• Input data:
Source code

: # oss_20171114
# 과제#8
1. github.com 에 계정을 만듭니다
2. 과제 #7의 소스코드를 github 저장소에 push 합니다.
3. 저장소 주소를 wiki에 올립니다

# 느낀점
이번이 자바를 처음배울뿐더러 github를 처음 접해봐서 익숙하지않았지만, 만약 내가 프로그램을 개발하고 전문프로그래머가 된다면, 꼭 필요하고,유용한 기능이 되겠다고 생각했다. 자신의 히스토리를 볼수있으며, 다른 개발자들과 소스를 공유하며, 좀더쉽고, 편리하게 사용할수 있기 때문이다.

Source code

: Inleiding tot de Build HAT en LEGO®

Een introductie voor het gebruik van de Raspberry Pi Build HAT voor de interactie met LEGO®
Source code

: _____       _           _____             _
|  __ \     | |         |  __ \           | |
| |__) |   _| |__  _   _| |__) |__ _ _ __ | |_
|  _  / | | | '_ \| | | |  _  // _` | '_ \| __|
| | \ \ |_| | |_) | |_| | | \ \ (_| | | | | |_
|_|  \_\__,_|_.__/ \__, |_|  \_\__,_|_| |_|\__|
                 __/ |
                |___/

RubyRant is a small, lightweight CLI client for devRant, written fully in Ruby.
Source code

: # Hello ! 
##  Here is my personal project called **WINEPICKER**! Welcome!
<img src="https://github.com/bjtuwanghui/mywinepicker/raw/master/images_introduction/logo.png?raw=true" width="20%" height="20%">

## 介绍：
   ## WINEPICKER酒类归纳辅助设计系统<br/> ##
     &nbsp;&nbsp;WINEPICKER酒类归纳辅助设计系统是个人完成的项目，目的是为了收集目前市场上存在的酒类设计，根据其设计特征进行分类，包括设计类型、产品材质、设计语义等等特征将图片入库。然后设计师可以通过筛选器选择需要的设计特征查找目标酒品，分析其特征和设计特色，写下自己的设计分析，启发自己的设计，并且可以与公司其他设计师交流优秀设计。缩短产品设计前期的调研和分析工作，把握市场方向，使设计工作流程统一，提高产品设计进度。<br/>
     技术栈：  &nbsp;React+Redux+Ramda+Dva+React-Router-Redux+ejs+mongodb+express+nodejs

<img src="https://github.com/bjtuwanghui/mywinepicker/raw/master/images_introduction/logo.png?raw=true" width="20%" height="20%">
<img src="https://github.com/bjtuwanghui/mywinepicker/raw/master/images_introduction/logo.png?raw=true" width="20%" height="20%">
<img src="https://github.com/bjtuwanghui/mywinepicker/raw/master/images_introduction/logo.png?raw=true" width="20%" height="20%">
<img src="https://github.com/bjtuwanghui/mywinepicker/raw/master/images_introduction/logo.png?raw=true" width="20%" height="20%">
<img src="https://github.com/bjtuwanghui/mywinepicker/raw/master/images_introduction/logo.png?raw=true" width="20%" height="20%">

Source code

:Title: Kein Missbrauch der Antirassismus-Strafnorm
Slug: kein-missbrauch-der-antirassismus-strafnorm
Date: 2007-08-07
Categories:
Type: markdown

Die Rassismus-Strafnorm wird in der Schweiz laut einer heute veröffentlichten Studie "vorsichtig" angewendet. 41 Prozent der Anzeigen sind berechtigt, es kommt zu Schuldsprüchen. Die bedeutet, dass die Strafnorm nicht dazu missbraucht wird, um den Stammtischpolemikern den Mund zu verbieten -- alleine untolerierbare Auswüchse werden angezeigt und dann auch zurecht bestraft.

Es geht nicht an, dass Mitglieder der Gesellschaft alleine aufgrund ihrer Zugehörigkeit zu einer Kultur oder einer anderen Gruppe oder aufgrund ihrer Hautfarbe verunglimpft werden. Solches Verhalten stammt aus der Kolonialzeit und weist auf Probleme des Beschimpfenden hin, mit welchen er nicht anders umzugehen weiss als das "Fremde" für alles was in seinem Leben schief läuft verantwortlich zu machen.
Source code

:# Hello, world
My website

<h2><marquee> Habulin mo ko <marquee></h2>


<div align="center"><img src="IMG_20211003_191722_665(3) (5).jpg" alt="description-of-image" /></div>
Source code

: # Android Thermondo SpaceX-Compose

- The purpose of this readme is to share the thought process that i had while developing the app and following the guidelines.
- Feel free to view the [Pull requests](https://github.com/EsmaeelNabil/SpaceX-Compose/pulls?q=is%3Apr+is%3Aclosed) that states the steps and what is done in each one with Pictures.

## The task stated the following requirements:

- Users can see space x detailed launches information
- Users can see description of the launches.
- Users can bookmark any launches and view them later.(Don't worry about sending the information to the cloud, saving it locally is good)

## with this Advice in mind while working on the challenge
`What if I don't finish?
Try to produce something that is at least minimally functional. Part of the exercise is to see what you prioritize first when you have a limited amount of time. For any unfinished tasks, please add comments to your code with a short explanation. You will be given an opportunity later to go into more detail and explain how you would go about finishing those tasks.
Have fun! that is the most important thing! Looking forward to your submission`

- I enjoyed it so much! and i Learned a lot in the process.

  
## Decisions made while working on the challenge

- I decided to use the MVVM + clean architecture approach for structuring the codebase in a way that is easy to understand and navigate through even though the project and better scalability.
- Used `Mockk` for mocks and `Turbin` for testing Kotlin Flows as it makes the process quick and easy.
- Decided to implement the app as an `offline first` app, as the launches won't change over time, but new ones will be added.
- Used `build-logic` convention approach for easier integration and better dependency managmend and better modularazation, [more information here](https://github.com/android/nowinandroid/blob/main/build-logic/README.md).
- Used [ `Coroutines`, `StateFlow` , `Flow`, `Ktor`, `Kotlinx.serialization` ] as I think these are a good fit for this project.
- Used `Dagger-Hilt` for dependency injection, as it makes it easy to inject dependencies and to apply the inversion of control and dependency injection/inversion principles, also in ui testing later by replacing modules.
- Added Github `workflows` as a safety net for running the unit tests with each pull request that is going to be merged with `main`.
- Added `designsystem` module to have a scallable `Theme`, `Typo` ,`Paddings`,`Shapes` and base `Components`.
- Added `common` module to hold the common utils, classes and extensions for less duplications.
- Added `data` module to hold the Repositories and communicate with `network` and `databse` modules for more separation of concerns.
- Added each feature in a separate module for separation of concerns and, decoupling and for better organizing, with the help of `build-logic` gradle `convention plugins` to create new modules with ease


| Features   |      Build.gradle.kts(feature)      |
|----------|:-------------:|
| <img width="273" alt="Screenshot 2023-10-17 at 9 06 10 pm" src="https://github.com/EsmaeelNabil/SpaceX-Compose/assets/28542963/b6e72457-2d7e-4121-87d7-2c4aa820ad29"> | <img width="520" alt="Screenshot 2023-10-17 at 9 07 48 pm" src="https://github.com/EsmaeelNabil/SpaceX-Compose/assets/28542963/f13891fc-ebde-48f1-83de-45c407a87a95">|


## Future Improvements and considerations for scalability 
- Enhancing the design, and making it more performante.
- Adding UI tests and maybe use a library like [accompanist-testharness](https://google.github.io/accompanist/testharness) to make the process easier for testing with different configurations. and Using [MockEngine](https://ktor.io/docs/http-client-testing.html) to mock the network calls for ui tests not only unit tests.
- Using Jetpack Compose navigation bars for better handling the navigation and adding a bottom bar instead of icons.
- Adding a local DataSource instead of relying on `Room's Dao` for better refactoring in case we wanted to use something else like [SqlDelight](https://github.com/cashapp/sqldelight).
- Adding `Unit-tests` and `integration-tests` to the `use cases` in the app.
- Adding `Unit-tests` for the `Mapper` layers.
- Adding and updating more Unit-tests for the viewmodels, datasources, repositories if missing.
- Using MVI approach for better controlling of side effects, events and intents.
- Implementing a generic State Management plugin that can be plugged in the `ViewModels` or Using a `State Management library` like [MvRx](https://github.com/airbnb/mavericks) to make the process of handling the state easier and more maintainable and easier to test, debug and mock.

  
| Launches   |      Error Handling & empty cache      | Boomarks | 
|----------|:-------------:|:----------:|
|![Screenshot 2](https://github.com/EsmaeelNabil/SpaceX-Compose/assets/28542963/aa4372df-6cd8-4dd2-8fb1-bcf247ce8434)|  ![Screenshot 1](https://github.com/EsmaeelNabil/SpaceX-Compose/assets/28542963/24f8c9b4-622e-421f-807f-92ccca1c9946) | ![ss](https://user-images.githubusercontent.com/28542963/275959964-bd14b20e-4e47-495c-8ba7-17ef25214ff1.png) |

• Action item:
There is a line with "Es geht nicht" and a line with "- Users can see description of the launches." above. Copy exactly those two lines and all lines between them, with nothing else.

• Task result:
Es geht nicht an, dass Mitglieder der Gesellschaft alleine aufgrund ihrer Zugehörigkeit zu einer Kultur oder einer anderen Gruppe oder aufgrund ihrer Hautfarbe verunglimpft werden. Solches Verhalten stammt aus der Kolonialzeit und weist auf Probleme des Beschimpfenden hin, mit welchen er nicht anders umzugehen weiss als das "Fremde" für alles was in seinem Leben schief läuft verantwortlich zu machen.
Source code

:# Hello, world
My website

<h2><marquee> Habulin mo ko <marquee></h2>


<div align="center"><img src="IMG_20211003_191722_665(3) (5).jpg" alt="description-of-image" /></div>
Source code

: # Android Thermondo SpaceX-Compose

- The purpose of this readme is to share the thought process that i had while developing the app and following the guidelines.
- Feel free to view the [Pull requests](https://github.com/EsmaeelNabil/SpaceX-Compose/pulls?q=is%3Apr+is%3Aclosed) that states the steps and what is done in each one with Pictures.

## The task stated the following requirements:

- Users can see space x detailed launches information
- Users can see description of the launches.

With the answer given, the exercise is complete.